I’ve had my hair done in thousands, okay hundreds, of small towns, at prices ranging from $32 to $175, and let me tell you a $175 job isn’t a whole lot better than a $32 job. More importantly, it’s interesting to see what various hairdressers call blonde.

Gary in Florida, who came highly recommended, and whose salon looked like a cross between an Egyptian palace and a 20’s bawdy house, decided blonde was dark brown with white stripes. Wide white stripes.

Gina in Ohio tut-tutted over that one, and decided the only way to fix it was to cross-hatch the dark color as it grew out. I was plaid for a few weeks. Not to worry. I went to CVS and bought a $9.99 hank of fake hair and tacked it onto the back of my slicked-back hair. It was 104 degrees in Kentucky, so it was cooler that way, anyway.

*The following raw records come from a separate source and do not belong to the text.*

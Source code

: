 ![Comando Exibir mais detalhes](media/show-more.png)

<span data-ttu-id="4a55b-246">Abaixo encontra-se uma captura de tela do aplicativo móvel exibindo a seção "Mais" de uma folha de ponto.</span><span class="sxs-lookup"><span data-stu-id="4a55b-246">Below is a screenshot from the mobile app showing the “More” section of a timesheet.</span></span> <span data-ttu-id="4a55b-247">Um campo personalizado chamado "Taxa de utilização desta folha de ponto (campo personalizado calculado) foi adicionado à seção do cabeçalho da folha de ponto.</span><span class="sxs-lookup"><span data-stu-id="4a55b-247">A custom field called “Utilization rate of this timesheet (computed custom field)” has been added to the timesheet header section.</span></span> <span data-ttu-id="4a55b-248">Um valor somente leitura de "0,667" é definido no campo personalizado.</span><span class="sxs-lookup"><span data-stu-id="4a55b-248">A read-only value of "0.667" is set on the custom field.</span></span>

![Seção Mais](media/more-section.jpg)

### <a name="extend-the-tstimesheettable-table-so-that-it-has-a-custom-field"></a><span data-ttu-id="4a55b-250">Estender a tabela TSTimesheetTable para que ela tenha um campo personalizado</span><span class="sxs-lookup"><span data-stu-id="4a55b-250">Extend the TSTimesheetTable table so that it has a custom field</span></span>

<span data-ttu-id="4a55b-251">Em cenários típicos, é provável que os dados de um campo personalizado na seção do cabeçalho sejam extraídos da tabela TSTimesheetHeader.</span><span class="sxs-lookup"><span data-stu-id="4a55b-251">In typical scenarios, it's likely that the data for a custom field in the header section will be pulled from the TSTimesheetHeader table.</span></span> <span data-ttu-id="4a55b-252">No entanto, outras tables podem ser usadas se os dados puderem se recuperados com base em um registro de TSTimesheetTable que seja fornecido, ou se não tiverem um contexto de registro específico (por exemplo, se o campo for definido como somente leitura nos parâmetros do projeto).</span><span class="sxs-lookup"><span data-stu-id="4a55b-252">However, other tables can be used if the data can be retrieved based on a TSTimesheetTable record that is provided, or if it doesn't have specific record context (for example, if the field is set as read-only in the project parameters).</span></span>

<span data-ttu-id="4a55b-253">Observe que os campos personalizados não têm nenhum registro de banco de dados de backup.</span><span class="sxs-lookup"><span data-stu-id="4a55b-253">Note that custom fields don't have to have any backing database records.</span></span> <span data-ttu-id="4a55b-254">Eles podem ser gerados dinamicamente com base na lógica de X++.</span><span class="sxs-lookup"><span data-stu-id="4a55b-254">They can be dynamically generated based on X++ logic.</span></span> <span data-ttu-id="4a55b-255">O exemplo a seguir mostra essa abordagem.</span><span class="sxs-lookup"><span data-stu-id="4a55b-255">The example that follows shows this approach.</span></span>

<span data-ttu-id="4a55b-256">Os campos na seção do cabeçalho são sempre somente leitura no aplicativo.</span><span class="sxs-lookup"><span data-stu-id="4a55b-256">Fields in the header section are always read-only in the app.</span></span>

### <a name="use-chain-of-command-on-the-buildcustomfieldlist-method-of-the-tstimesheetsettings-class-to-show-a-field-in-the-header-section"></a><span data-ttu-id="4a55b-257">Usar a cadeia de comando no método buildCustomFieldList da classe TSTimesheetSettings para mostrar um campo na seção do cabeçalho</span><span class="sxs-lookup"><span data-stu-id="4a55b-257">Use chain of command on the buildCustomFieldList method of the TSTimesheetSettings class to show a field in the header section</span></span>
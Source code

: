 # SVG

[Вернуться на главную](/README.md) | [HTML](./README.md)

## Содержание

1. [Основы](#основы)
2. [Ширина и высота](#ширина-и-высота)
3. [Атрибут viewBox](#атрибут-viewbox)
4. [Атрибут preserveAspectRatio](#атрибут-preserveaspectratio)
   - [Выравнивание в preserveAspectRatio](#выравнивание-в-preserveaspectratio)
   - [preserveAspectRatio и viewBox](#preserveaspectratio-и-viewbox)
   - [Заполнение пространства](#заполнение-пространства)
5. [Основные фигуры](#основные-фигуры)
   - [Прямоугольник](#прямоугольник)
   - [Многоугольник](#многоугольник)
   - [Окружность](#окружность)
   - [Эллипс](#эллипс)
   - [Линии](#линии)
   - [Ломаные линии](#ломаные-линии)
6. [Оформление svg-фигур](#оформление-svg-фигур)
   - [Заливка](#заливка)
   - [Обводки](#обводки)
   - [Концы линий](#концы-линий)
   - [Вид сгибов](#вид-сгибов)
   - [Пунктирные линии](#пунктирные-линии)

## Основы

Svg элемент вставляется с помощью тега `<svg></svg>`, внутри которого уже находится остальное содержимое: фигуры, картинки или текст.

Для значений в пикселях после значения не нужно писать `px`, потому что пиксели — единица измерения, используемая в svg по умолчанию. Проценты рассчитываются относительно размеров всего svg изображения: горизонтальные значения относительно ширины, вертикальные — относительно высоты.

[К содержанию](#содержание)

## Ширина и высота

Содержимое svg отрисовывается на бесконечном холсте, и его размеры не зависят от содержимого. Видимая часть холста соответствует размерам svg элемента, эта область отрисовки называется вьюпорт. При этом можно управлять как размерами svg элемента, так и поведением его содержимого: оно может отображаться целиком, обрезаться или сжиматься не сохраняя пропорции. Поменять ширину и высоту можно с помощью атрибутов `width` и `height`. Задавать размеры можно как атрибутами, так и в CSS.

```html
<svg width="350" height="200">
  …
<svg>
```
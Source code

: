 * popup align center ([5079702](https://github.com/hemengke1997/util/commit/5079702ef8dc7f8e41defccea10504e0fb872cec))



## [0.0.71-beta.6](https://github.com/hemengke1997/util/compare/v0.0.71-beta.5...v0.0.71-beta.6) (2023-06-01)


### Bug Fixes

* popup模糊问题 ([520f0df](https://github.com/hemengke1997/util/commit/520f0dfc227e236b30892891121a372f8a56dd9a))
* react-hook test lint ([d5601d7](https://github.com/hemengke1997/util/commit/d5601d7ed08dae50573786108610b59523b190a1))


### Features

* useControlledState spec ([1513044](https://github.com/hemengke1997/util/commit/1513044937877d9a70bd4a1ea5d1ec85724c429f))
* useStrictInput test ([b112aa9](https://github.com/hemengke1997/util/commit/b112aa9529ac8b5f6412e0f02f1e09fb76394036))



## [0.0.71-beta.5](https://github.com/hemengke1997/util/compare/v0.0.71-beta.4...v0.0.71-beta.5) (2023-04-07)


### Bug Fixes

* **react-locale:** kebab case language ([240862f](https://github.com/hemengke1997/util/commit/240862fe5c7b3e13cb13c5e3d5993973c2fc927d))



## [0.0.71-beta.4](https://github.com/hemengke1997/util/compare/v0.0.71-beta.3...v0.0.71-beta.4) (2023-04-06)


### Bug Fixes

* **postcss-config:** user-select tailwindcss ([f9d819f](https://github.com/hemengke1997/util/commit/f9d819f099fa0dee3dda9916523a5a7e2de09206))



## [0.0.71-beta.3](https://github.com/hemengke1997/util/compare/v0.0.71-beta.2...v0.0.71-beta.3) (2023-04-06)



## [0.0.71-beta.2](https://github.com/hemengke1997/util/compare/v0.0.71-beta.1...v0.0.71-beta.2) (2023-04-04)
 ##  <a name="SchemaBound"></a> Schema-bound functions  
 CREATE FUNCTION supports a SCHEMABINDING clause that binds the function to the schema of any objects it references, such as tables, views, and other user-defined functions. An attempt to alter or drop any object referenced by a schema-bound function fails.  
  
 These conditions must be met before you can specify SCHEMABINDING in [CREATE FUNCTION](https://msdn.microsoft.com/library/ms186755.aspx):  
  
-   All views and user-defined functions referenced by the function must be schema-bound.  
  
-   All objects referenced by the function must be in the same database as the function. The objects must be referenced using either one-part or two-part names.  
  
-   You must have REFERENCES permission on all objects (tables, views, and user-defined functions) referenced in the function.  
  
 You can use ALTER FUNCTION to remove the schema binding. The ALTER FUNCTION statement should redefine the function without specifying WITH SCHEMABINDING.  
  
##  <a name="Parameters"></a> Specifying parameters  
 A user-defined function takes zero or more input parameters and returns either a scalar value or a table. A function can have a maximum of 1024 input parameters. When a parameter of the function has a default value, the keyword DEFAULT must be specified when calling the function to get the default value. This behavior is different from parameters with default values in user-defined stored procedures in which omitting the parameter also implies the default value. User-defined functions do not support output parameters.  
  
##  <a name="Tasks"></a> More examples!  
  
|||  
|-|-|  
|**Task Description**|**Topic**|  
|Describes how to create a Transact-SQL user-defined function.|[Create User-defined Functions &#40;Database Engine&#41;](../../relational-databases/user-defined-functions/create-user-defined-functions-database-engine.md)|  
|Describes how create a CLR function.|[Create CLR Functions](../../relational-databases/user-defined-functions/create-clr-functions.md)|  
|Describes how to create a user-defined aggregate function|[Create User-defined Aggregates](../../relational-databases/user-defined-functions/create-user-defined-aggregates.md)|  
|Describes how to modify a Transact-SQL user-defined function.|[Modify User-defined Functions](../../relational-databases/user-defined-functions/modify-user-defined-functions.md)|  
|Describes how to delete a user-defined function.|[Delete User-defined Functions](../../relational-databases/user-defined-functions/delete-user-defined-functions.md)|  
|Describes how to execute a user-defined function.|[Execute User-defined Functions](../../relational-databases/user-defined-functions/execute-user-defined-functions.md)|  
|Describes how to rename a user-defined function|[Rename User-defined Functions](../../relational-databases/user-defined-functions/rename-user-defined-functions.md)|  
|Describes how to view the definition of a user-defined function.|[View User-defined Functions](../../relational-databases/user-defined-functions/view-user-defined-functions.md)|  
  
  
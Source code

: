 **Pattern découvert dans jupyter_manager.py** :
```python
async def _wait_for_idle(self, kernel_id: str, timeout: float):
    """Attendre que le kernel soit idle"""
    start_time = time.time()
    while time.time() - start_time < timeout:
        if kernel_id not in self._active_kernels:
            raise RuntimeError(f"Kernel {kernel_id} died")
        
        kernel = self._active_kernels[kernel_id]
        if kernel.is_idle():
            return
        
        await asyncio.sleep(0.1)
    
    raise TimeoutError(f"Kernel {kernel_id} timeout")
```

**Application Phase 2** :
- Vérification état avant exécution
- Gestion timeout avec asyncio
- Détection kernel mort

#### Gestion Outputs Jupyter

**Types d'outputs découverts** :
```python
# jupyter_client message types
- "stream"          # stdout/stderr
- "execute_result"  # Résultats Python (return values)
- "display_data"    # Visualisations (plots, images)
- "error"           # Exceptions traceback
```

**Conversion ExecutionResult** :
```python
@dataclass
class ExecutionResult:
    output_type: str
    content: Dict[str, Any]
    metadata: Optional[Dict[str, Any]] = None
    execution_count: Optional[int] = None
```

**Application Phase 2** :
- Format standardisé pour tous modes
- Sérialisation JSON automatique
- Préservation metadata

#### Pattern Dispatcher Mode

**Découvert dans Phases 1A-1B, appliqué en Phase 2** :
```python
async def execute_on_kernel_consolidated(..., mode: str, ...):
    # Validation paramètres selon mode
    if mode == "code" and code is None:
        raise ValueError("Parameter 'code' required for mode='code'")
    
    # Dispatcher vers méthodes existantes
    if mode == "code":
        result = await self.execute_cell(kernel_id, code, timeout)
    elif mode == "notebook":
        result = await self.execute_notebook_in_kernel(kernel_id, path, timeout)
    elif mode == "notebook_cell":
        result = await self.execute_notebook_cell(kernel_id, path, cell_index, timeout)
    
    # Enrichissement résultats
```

Mary up in Syracuse seemed to know her stuff. Then she smiled and revealed a single front tooth. My color looked like a single tooth would work with it. Hey, no problem. I washed it right away, and some of the orange came out.

Ralph in Pacifica, just below San Francisco, gave me brown for Christmas. He kept asking me for my number. He was gay, so I was confused Turned out colors are numbered and he wanted to know if I was a 6, 7, 8 or 9. I think he made me a 5. As in brunette. My husband thought it was “different” but my son was not amused. He’s the honest one in the family.

I’m headed back to New York, eventually, where I’m hoping Barbara hasn’t retired to the world of punk rock with a little punk rock baby – I know her other life and it scares me, but she can cut and she can color.

I’m going to ask her about a Brazilian. Not a person, and not what you’re thinking of, but a new hair process that makes your frizzy, dry, unkempt hair exceptionally long and strong, sleek and chic. You have to put up with lank for three days while it does its thing but you emerge a diva and your hair is lush, full and glorious. I’ve heard it costs $350, and this is way out of the ballpark, but maybe all my friends who’ve done it are lying. You never know.

Meanwhile, you’d love how my glasses, all three pair of them, one for reading, one for sun, and one for driving, hold back my mop, hide the streaks and generally give me the look of a cool, confident “I’m worth it” woman.

And I am. In a small-town kind of way.